Time to Talk About Private Label Wine
Canadian and Australian wine professionals are exercised about the number of wines big retailers currently sell, or may be about to offer, under their own labels.
If you had listened to Chinese visitors at any international trade fair a few years ago, you’d have been sure to hear them ask, almost routinely, ‘Can we have exclusivity? Or OEM?’
When they said OEM*, what they really meant was ‘private label’ - the wine they were tasting, but under their name. Chinese shoppers are notorious for scanning barcodes and checking prices online before making a purchase, so preventing such comparisons can be a key consideration.
As, of course, is the ability for retailers to create their own brands. This explains why, way back in 2017, I was publicly told by an official in Beijing that “Chinese consumers have a million wines to choose from.”
Many of the producers to whom Chinese wine traders put that OEM question responded negatively. Larger ones, however, have often been prepared to discuss the proposal.
Small wineries naturally dislike private labels, if only because of the hassles involved, as do small retailers, which hate seeing private label products on sale at low prices in the large stores with which they struggle to compete.
On the other hand, bigger chains that like dealing with limited numbers of sizeable suppliers, and bargain-seeking consumers, all tend to love them.

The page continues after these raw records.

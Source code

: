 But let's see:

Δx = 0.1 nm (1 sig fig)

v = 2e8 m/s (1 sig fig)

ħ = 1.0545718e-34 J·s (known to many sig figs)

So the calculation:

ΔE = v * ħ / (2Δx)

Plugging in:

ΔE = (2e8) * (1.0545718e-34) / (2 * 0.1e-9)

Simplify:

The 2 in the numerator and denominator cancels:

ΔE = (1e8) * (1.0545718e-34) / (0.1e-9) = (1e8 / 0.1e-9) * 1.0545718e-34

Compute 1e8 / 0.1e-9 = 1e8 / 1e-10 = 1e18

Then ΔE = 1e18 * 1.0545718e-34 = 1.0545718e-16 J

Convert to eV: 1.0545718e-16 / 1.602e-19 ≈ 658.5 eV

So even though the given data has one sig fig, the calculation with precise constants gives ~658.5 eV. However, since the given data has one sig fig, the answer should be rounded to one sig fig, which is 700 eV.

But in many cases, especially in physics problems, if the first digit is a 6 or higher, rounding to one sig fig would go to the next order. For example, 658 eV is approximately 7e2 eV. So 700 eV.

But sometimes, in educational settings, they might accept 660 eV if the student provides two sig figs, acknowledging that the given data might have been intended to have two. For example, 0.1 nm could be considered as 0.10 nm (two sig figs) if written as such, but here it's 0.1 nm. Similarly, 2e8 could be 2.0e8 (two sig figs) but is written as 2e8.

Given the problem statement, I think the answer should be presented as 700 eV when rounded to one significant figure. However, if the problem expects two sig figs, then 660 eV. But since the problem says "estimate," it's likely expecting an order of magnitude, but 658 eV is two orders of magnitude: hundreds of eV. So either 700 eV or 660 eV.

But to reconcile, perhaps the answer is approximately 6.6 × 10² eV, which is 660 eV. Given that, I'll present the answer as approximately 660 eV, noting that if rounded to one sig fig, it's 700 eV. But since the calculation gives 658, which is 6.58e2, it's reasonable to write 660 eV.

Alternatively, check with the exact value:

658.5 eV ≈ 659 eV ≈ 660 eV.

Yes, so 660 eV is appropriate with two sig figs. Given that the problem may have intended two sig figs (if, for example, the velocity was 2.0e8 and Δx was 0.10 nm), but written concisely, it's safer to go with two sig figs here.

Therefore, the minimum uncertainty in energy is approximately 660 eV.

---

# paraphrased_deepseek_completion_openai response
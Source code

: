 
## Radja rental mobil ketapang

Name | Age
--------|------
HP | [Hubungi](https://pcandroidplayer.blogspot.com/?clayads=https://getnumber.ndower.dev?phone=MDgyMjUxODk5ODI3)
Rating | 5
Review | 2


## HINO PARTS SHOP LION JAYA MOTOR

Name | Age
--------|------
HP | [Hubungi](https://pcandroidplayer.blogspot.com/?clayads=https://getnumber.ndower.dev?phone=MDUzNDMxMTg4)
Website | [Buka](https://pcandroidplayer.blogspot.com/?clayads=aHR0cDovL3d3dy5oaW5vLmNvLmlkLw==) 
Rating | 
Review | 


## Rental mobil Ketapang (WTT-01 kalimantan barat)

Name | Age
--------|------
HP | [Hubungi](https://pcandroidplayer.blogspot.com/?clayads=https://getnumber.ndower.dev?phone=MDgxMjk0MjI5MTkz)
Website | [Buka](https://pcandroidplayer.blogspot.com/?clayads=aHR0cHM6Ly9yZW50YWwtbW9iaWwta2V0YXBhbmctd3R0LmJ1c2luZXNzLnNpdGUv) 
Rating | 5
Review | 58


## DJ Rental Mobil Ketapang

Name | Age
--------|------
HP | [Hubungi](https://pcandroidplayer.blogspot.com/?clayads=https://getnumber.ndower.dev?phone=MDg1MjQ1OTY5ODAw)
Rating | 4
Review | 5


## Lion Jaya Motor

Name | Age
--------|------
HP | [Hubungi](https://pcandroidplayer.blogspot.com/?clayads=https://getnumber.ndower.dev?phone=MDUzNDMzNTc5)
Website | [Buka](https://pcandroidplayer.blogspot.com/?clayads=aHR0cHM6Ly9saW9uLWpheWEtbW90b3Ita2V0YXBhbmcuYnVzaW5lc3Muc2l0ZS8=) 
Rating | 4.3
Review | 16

Trump-driven private labels
The difference in attitudes to private labels has been highlighted recently by reports that the LCBO, the world’s third biggest booze retailer - after Costco and Total - is considering allowing the sale of private label beer and wine in its territory. This move would be very bad news for smaller Niagara wineries. But it will probably be welcomed by the larger wine producers and breweries that are currently looking for ways to offload their share of US $73m worth of wine that, pre-tariffs, would have gone to the US (out of total exports of $86.6m) and $110m of beer (out of $115m).
In Australia, private labels are a hot topic among wine lovers, given the level of involvement by the two biggest retailers, Coles and Woolworths. In 2018, it was estimated that one in five bottles of beer, wines and spirits sold by these chains and Aldi were private label; today, the figure is probably significantly higher.
The picture is further complicated by Endeavour Group, the business formed in 2019, from Woolworth’s drinks business, having acquired real wineries and become a producer in its own right. Among those acquisitions, as the Real Review chart below reveals, are once-independent names like Margaret River pioneer, Cape Mentelle; Barossa stalwart Krondorf; and major Australian sparkling wine producer, Minchinbury.
Now, those big retailers have agreed to be more open on back labels about their involvement - a move called for by a Review Of Regulatory Options For The Wine And Grape Sector published by Wine Australia in July.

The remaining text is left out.